◆ **About this task**:
Below are lines of data; count those containing the word "bilet" and write nothing but the number.

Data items
▬▬▬

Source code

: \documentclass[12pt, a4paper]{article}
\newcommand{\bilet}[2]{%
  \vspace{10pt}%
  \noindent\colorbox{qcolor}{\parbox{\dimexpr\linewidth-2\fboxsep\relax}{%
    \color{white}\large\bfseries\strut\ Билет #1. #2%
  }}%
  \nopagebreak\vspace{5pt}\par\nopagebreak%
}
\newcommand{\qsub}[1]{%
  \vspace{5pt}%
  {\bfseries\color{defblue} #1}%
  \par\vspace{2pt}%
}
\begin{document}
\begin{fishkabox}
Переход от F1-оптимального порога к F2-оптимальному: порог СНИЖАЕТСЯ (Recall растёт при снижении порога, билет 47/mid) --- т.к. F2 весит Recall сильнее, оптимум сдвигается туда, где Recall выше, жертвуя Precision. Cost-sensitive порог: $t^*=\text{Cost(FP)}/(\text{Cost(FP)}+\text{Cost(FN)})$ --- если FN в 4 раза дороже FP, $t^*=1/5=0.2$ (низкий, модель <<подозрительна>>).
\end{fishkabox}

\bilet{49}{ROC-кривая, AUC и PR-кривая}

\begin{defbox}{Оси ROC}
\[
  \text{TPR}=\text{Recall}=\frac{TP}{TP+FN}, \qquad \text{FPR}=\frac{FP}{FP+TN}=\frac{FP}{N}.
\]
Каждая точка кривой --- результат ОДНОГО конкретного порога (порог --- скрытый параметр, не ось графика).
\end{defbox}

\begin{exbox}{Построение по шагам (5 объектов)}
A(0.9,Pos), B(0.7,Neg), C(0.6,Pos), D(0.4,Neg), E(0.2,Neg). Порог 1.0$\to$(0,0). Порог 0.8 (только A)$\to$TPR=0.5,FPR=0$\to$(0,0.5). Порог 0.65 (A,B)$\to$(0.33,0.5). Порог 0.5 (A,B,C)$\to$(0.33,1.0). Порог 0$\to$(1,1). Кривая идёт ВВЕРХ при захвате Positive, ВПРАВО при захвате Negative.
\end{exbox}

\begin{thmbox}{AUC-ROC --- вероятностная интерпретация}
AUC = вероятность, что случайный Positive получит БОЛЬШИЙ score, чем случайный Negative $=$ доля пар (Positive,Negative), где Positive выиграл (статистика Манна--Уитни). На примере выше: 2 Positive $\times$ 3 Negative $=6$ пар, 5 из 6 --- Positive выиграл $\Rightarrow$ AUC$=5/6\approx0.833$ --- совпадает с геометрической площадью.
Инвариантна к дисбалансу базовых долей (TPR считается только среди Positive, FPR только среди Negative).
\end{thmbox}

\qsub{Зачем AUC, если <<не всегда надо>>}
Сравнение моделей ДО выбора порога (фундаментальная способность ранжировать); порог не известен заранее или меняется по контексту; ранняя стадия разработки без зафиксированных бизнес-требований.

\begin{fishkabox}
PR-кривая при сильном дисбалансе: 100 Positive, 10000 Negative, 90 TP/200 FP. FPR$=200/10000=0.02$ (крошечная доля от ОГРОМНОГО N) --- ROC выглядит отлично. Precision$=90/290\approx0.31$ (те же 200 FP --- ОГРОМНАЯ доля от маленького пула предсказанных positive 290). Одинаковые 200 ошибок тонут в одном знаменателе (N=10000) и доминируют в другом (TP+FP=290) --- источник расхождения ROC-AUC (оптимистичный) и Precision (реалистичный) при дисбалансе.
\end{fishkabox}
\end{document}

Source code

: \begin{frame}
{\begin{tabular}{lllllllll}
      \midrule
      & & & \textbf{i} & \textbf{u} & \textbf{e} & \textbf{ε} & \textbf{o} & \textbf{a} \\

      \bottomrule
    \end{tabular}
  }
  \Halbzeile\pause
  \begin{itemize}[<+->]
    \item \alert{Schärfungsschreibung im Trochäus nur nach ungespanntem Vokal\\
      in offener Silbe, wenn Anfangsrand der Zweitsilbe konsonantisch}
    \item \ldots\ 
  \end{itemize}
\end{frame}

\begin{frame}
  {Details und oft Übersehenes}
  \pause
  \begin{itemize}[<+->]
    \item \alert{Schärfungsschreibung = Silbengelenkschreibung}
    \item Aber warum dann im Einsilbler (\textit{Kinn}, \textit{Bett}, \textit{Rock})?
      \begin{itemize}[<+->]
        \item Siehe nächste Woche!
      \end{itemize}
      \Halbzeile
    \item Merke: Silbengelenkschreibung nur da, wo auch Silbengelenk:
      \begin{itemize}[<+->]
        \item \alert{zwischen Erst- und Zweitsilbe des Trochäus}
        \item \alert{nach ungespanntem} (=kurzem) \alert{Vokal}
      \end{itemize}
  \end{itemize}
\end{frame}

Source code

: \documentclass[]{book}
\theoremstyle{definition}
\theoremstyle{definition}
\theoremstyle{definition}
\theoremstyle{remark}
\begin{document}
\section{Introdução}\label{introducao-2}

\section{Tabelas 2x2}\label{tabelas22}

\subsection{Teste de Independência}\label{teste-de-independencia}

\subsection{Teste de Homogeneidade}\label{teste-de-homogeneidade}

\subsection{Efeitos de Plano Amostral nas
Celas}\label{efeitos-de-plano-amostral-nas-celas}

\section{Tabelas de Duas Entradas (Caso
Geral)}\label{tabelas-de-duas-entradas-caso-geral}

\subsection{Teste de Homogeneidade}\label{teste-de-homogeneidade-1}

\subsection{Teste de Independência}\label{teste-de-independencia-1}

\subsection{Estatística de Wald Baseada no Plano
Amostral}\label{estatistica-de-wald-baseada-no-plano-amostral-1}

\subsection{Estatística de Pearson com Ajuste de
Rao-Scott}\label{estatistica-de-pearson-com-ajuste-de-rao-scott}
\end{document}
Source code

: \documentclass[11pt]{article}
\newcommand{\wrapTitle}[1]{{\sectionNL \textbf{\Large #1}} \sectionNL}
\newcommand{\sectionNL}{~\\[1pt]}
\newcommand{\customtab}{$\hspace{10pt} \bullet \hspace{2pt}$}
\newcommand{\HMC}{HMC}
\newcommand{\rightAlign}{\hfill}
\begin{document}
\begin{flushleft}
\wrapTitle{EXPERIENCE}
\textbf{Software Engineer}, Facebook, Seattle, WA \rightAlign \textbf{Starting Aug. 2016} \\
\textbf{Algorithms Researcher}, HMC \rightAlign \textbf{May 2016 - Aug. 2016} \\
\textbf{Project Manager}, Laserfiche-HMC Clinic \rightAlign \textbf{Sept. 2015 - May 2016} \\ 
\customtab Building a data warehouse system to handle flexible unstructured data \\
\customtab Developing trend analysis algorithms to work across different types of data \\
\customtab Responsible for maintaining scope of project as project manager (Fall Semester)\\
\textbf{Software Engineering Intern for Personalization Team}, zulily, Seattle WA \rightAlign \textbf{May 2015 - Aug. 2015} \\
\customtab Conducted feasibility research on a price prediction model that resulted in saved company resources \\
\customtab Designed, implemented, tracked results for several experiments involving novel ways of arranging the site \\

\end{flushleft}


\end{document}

▬▬▬

◆ **Response below**:
2